What if the challenger is obviously worse?

The posterior calculation rejects it. Experiments that go below P = 0.05 for a long time are candidates for manual abort (evolve abort <experiment-id>).

Can I force a challenger right now?

Yes: evolve roll. This skips the normal schedule and immediately generates and deploys a challenger with 5% traffic share.

Does Evolve modify files I didn't ask it to?

No. Every file Evolve writes into is bracketed by evolve:start / evolve:end markers and only the content between those markers is owned by Evolve.

What if I hate the challenger?

evolve bad on the most recent session immediately pushes the challenger's posterior toward zero. After a few bad signals the challenger gets held indefinitely; the experiment can be aborted from the dashboard.

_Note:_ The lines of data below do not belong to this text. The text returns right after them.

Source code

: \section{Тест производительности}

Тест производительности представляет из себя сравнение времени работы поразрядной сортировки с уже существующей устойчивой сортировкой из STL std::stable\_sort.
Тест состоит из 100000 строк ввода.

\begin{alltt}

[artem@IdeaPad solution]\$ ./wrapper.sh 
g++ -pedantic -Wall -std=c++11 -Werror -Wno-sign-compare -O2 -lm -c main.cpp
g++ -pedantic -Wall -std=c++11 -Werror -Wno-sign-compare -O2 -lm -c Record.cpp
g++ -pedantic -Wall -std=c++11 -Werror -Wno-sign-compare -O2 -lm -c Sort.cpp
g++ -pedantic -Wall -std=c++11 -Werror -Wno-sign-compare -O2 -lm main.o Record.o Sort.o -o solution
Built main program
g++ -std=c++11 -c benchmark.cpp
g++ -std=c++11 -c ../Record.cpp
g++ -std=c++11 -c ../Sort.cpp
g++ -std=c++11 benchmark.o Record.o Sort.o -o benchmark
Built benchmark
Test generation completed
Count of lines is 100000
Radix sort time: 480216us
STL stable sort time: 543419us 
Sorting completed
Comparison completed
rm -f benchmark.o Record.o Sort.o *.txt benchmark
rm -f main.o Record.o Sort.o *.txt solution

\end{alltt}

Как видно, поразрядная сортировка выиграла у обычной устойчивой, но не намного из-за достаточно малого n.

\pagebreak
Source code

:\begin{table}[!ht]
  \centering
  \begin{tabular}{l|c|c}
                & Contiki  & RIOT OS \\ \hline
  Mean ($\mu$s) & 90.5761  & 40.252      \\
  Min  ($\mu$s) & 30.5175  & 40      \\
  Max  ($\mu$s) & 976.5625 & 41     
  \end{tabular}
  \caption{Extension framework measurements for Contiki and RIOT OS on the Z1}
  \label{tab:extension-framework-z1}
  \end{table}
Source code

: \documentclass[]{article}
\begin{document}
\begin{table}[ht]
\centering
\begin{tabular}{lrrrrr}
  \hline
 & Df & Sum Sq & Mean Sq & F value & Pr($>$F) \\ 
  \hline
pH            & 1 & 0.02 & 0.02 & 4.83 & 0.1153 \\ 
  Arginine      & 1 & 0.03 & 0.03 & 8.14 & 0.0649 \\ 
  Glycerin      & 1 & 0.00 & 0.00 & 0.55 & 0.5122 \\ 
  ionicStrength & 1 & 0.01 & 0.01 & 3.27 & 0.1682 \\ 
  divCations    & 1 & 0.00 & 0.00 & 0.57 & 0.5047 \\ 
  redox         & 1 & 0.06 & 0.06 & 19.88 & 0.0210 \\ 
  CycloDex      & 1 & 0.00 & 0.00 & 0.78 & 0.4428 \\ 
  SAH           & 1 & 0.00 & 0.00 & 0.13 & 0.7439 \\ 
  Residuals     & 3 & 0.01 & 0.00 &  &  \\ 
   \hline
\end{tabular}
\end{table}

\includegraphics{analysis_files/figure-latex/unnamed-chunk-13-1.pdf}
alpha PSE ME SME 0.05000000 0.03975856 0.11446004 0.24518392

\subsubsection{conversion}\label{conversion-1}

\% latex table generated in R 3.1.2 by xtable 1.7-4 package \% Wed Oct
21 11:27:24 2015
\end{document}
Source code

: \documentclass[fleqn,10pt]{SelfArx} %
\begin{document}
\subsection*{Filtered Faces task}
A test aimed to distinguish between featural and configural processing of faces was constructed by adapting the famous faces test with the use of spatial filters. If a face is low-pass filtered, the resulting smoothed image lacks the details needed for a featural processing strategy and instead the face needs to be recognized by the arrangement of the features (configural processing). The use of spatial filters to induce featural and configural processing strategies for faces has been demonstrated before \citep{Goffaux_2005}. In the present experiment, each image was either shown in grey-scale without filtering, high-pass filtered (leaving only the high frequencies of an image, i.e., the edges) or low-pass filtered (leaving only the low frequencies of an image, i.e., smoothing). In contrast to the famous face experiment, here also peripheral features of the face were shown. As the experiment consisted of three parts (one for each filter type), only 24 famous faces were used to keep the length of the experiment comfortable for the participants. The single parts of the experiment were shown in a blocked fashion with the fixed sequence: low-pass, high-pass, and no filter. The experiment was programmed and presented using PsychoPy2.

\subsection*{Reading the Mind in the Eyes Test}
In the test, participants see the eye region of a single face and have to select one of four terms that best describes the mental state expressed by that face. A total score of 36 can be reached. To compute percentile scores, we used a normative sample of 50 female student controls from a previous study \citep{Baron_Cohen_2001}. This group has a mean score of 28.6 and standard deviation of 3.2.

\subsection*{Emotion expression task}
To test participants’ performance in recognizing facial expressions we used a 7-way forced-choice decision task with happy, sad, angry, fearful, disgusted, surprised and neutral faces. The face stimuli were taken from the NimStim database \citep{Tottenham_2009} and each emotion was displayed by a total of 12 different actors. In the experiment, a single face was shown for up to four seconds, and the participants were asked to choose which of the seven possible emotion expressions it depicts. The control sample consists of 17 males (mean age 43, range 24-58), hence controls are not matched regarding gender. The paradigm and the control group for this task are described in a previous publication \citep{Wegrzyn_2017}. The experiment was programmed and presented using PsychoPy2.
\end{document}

Why does it take a Haiku API call to generate challengers?

Because prompt variations that sound natural need an LLM. The other four mutators (rules, response style, model pref, permissions) run locally with no LLM calls. By default LlmRewriteMutator is picked with 50% weight, so half of all challengers cost zero.

Contributing

The repo is a standard Cargo workspace. Clone, then:

cargo test --workspace
cargo fmt --all -- --check
cargo clippy --workspace --all-targets -- -D warnings
cargo llvm-cov --workspace --summary-only    # coverage gate

Layout

crates/
  evolve-core/         # math, IDs, AgentConfig
  evolve-storage/      # SQLite
  evolve-llm/          # LLM clients (Anthropic + Ollama)
  evolve-mutators/     # mutation operators
  evolve-adapters/     # per-tool integration
  evolve-proxy/        # OpenAI-compat proxy
  evolve-dashboard/    # local web UI
  evolve-cli/          # evolve binary
bindings/
  python/              # PyO3 + maturin
  typescript/          # napi-rs

Plan

The full implementation plan and design decisions live at docs/plans/2026-04-23-evolve-validation-implementation.md.

Commit message style

Conventional-ish: feat(scope): short subject / fix(...) / test(...). See git log for examples.